If so, shouldn't the first call to shmget succeed?
To me it seems very unlikely that both calls continuosly fail.
Well, you are inserting a loop at the code below:
retryget: dmix->shmid = shmget(dmix->ipc_key, sizeof(snd_pcm_direct_share_t), dmix->ipc_perm); if (dmix->shmid < 0) { if (errno == ENOENT) if ((dmix->shmid = shmget(dmix->ipc_key, sizeof(snd_pcm_direct_share_t), IPC_CREAT | IPC_EXCL | dmix->ipc_perm)) != -1) first_instance = 1; ==> if (dmix->shmid < 0 && errno == EEXIST) ==> goto retryget; }
It's in the if block when the first shmget() fails. If there was already a shm with the given id that had been assigned by another (not necessarily by alsa-lib but by whatever program), the first shmget returns an error with EEXIST. Then it goes back again in a loop; and it can be endless if another program doesn't release the shm.
I will fix my patch, I see a problem now, but the spirit of the idea should be right: if the first call fails with ENOENT, and the second with EEXIST, it should retry, and getting EEXIST again should be very unlikely.

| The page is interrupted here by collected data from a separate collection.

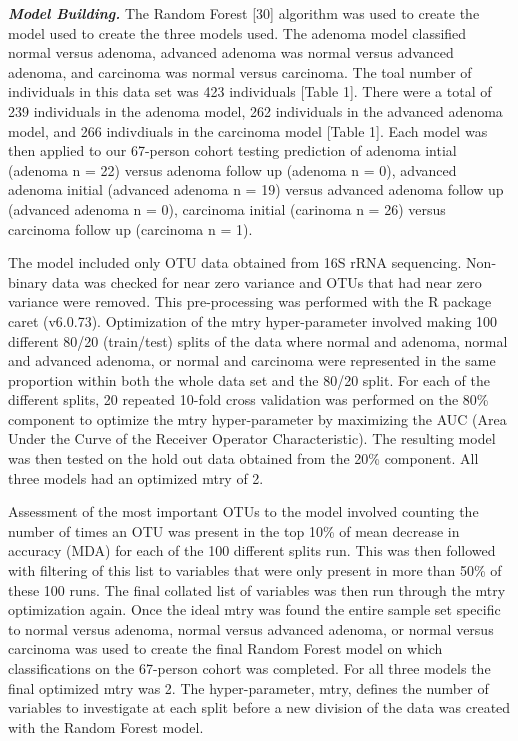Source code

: \documentclass[12pt,]{article}
\begin{document}
\textbf{\emph{Model Building.}} The Random Forest {[}30{]} algorithm was
used to create the model used to create the three models used. The
adenoma model classified normal versus adenoma, advanced adenoma was
normal versus advanced adenoma, and carcinoma was normal versus
carcinoma. The toal number of individuals in this data set was 423
individuals {[}Table 1{]}. There were a total of 239 individuals in the
adenoma model, 262 individuals in the advanced adenoma model, and 266
indivdiuals in the carcinoma model {[}Table 1{]}. Each model was then
applied to our 67-person cohort testing prediction of adenoma intial
(adenoma n = 22) versus adenoma follow up (adenoma n = 0), advanced
adenoma initial (advanced adenoma n = 19) versus advanced adenoma follow
up (advanced adenoma n = 0), carcinoma initial (carinoma n = 26) versus
carcinoma follow up (carcinoma n = 1).

The model included only OTU data obtained from 16S rRNA sequencing.
Non-binary data was checked for near zero variance and OTUs that had
near zero variance were removed. This pre-processing was performed with
the R package caret (v6.0.73). Optimization of the mtry hyper-parameter
involved making 100 different 80/20 (train/test) splits of the data
where normal and adenoma, normal and advanced adenoma, or normal and
carcinoma were represented in the same proportion within both the whole
data set and the 80/20 split. For each of the different splits, 20
repeated 10-fold cross validation was performed on the 80\% component to
optimize the mtry hyper-parameter by maximizing the AUC (Area Under the
Curve of the Receiver Operator Characteristic). The resulting model was
then tested on the hold out data obtained from the 20\% component. All
three models had an optimized mtry of 2.

Assessment of the most important OTUs to the model involved counting the
number of times an OTU was present in the top 10\% of mean decrease in
accuracy (MDA) for each of the 100 different splits run. This was then
followed with filtering of this list to variables that were only present
in more than 50\% of these 100 runs. The final collated list of
variables was then run through the mtry optimization again. Once the
ideal mtry was found the entire sample set specific to normal versus
adenoma, normal versus advanced adenoma, or normal versus carcinoma was
used to create the final Random Forest model on which classifications on
the 67-person cohort was completed. For all three models the final
optimized mtry was 2. The hyper-parameter, mtry, defines the number of
variables to investigate at each split before a new division of the data
was created with the Random Forest model.
\end{document}
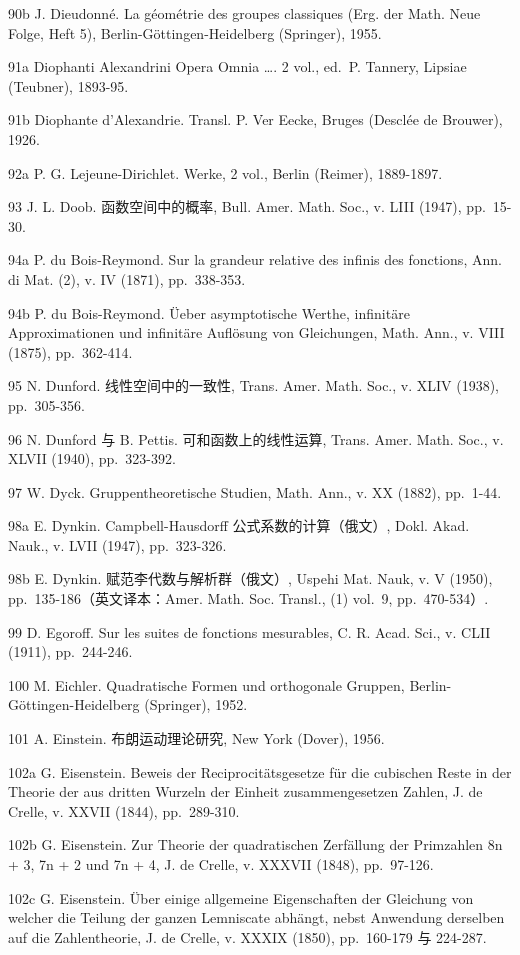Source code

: 90b J. Dieudonné. La géométrie des groupes classiques (Erg. der Math. Neue Folge, Heft 5), Berlin-Göttingen-Heidelberg (Springer), 1955.

91a Diophanti Alexandrini Opera Omnia \ldots. 2 vol., ed.~P. Tannery, Lipsiae (Teubner), 1893-95.

91b Diophante d'Alexandrie. Transl. P. Ver Eecke, Bruges (Desclée de Brouwer), 1926.

92a P. G. Lejeune-Dirichlet. Werke, 2 vol., Berlin (Reimer), 1889-1897.

93 J. L. Doob. 函数空间中的概率, Bull. Amer. Math. Soc., v. LIII (1947), pp.~15-30.

94a P. du Bois-Reymond. Sur la grandeur relative des infinis des fonctions, Ann. di Mat. (2), v. IV (1871), pp.~338-353.

94b P. du Bois-Reymond. Üeber asymptotische Werthe, infinitäre Approximationen und infinitäre Auflösung von Gleichungen, Math. Ann., v. VIII (1875), pp.~362-414.

95 N. Dunford. 线性空间中的一致性, Trans. Amer. Math. Soc., v. XLIV (1938), pp.~305-356.

96 N. Dunford 与 B. Pettis. 可和函数上的线性运算, Trans. Amer. Math. Soc., v. XLVII (1940), pp.~323-392.

97 W. Dyck. Gruppentheoretische Studien, Math. Ann., v. XX (1882), pp.~1-44.

98a E. Dynkin. Campbell-Hausdorff 公式系数的计算（俄文）, Dokl. Akad. Nauk., v. LVII (1947), pp.~323-326.

98b E. Dynkin. 赋范李代数与解析群（俄文）, Uspehi Mat. Nauk, v. V (1950), pp.~135-186（英文译本：Amer. Math. Soc. Transl., (1) vol.~9, pp.~470-534）.

99 D. Egoroff. Sur les suites de fonctions mesurables, C. R. Acad. Sci., v. CLII (1911), pp.~244-246.

100 M. Eichler. Quadratische Formen und orthogonale Gruppen, Berlin-Göttingen-Heidelberg (Springer), 1952.

101 A. Einstein. 布朗运动理论研究, New York (Dover), 1956.

102a G. Eisenstein. Beweis der Reciprocitätsgesetze für die cubischen Reste in der Theorie der aus dritten Wurzeln der Einheit zusammengesetzen Zahlen, J. de Crelle, v. XXVII (1844), pp.~289-310.

102b G. Eisenstein. Zur Theorie der quadratischen Zerfällung der Primzahlen 8n + 3, 7n + 2 und 7n + 4, J. de Crelle, v. XXXVII (1848), pp.~97-126.

102c G. Eisenstein. Über einige allgemeine Eigenschaften der Gleichung von welcher die Teilung der ganzen Lemniscate abhängt, nebst Anwendung derselben auf die Zahlentheorie, J. de Crelle, v. XXXIX (1850), pp.~160-179 与 224-287.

Also, which call does give a negative shmid, actually? It's from the first shmget() or the second shmget()?
What happens is that both threads go down that path but, of course, only one succeeds in the second shmget call.
This should have been protected by a sempahore beforehand. And if it's about threads, the application itself has to take care of the race. alsa-lib is no thread-safe, after all.
So, did you see the issue with multiple processes, or is it about the multi-threads?
Threads in this case, but could happen with processes as well.